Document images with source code
######

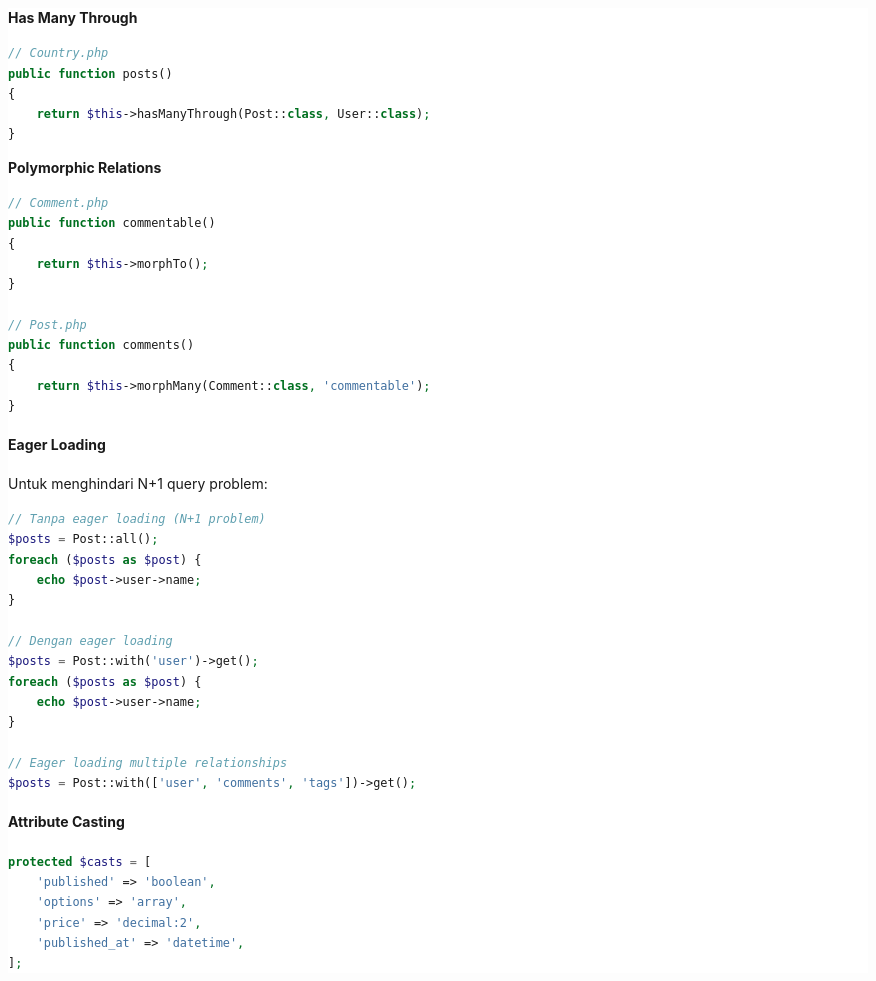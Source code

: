 **Has Many Through**

```php
// Country.php
public function posts()
{
    return $this->hasManyThrough(Post::class, User::class);
}
```

**Polymorphic Relations**

```php
// Comment.php
public function commentable()
{
    return $this->morphTo();
}

// Post.php
public function comments()
{
    return $this->morphMany(Comment::class, 'commentable');
}
```

#### Eager Loading

Untuk menghindari N+1 query problem:

```php
// Tanpa eager loading (N+1 problem)
$posts = Post::all();
foreach ($posts as $post) {
    echo $post->user->name;
}

// Dengan eager loading
$posts = Post::with('user')->get();
foreach ($posts as $post) {
    echo $post->user->name;
}

// Eager loading multiple relationships
$posts = Post::with(['user', 'comments', 'tags'])->get();
```

#### Attribute Casting

```php
protected $casts = [
    'published' => 'boolean',
    'options' => 'array',
    'price' => 'decimal:2',
    'published_at' => 'datetime',
];
```
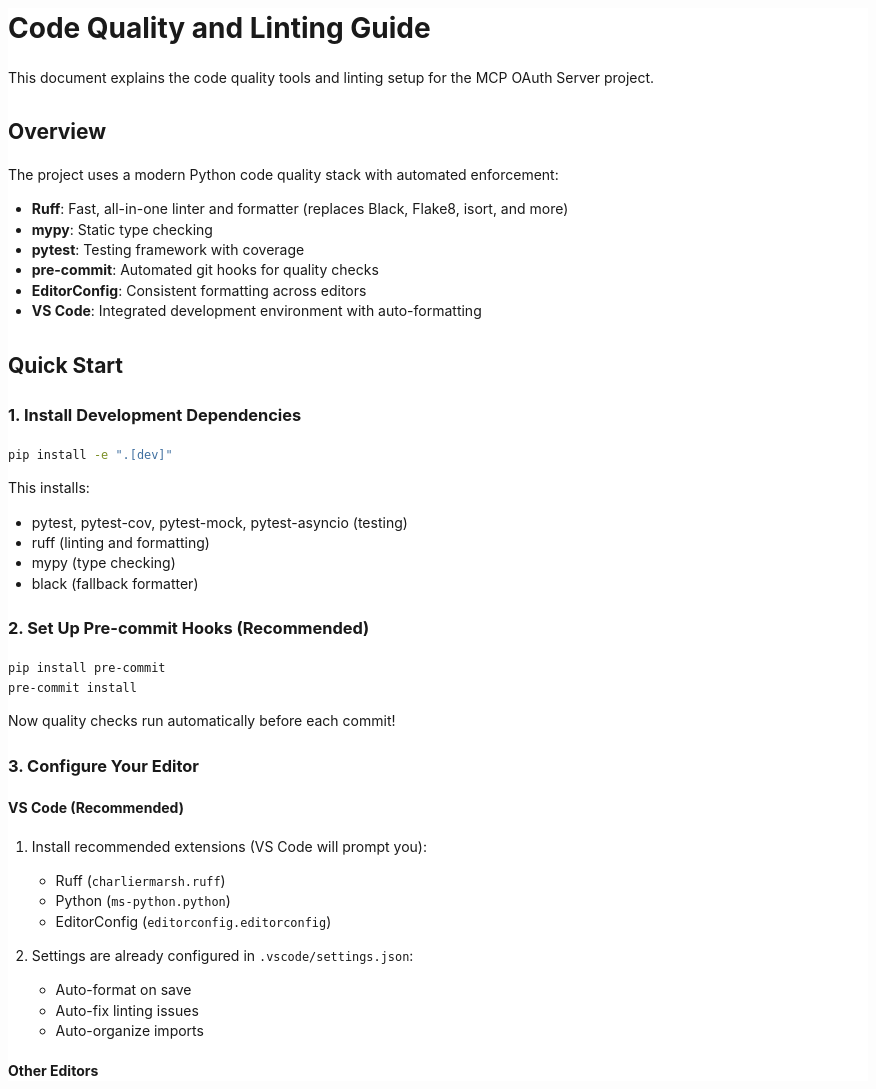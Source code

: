 # Code Quality and Linting Guide

This document explains the code quality tools and linting setup for the MCP OAuth Server project.

## Overview

The project uses a modern Python code quality stack with automated enforcement:

- **Ruff**: Fast, all-in-one linter and formatter (replaces Black, Flake8, isort, and more)
- **mypy**: Static type checking
- **pytest**: Testing framework with coverage
- **pre-commit**: Automated git hooks for quality checks
- **EditorConfig**: Consistent formatting across editors
- **VS Code**: Integrated development environment with auto-formatting

## Quick Start

### 1. Install Development Dependencies

```bash
pip install -e ".[dev]"
```

This installs:
- pytest, pytest-cov, pytest-mock, pytest-asyncio (testing)
- ruff (linting and formatting)
- mypy (type checking)
- black (fallback formatter)

### 2. Set Up Pre-commit Hooks (Recommended)

```bash
pip install pre-commit
pre-commit install
```

Now quality checks run automatically before each commit!

### 3. Configure Your Editor

#### VS Code (Recommended)

1. Install recommended extensions (VS Code will prompt you):
   - Ruff (`charliermarsh.ruff`)
   - Python (`ms-python.python`)
   - EditorConfig (`editorconfig.editorconfig`)

2. Settings are already configured in `.vscode/settings.json`:
   - Auto-format on save
   - Auto-fix linting issues
   - Auto-organize imports

#### Other Editors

######

What needs to be done
Only lines holding the word "formatting" are wanted, so copy each of them from the records above.

Exercise response
- **EditorConfig**: Consistent formatting across editors
- **VS Code**: Integrated development environment with auto-formatting
- ruff (linting and formatting)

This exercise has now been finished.